An LLM (like GPT) is a brilliant consultant. It knows a huge amount, but it has total amnesia. It forgets everything the second your conversation ends, and it can't look anything up. Just text in, text out.

All the tools are just systems to make this consultant useful.

RAG (Retrieval Augmented Generation): You hire a super-fast researcher to sit next to the consultant. When a question comes in, the researcher grabs the *perfect* internal documents and puts them on the desk. The consultant then answers, using that fresh information. It's giving the model the right context.

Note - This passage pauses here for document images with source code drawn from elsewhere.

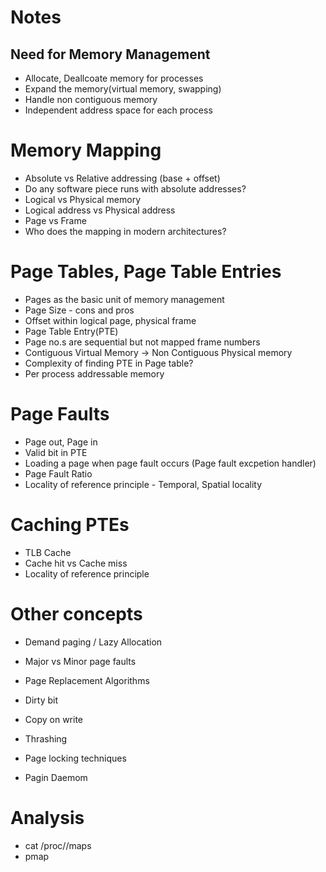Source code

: # Notes

## Need for Memory Management
* Allocate, Deallcoate memory for processes
* Expand the memory(virtual memory, swapping)
* Handle non contiguous memory
* Independent address space for each process

# Memory Mapping
* Absolute vs Relative addressing (base + offset)
* Do any software piece runs with absolute addresses?
* Logical vs Physical memory
* Logical address vs Physical address
* Page vs Frame
* Who does the mapping in modern architectures?

# Page Tables, Page Table Entries 
* Pages as the basic unit of memory management
* Page Size - cons and pros
* Offset within logical page, physical frame
* Page Table Entry(PTE)
* Page no.s are sequential but not mapped frame numbers
* Contiguous Virtual Memory -> Non Contiguous Physical memory
* Complexity of finding PTE in Page table?
* Per process addressable memory

# Page Faults
* Page out, Page in
* Valid bit in PTE
* Loading a page when page fault occurs (Page fault excpetion handler)
* Page Fault Ratio
* Locality of reference principle - Temporal, Spatial locality

# Caching PTEs
* TLB Cache
* Cache hit vs Cache miss
* Locality of reference principle

# Other concepts
* Demand paging / Lazy Allocation

* Major vs Minor page faults
* Page Replacement Algorithms

* Dirty bit
* Copy on write
* Thrashing
* Page locking techniques
* Pagin Daemom

# Analysis
* cat /proc/<pid>/maps
* pmap





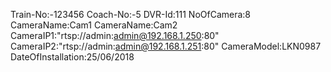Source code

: Train-No:-123456
Coach-No:-5
DVR-Id:111
NoOfCamera:8
CameraName:Cam1
CameraName:Cam2
CameraIP1:"rtsp://admin:admin@192.168.1.250:80"
CameraIP2:"rtsp://admin:admin@192.168.1.251:80"
CameraModel:LKN0987
DateOfInstallation:25/06/2018
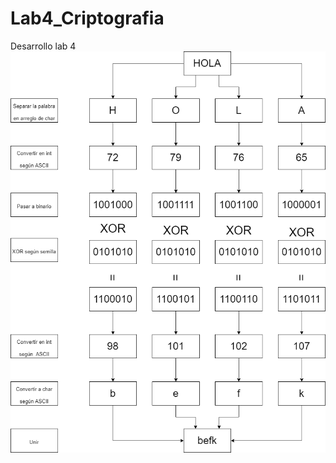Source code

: # Lab4_Criptografia
Desarrollo lab 4
![alt text](https://github.com/MaxSanders-work/Lab4_Criptografia/blob/main/dibujo%20hash.drawio.png)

Agents: Instead of giving the consultant a fixed, step-by-step task, you just give it a goal (e.g., "research our competitors") and it decides its own steps. It can reason, act, observe the result, and loop until the job is done. This is where tools like LangGraph come in, to handle workflows that aren't just a straight line.

LangSmith (Observability): When your AI system gives a weird answer, how do you know why? Did the consultant hallucinate or did the researcher bring the wrong documents? Observability tools let you see every step of the process, so you can actually debug what's happening.

Thinking of it this way has really helped cut through the noise for me. Hope it helps someone else too.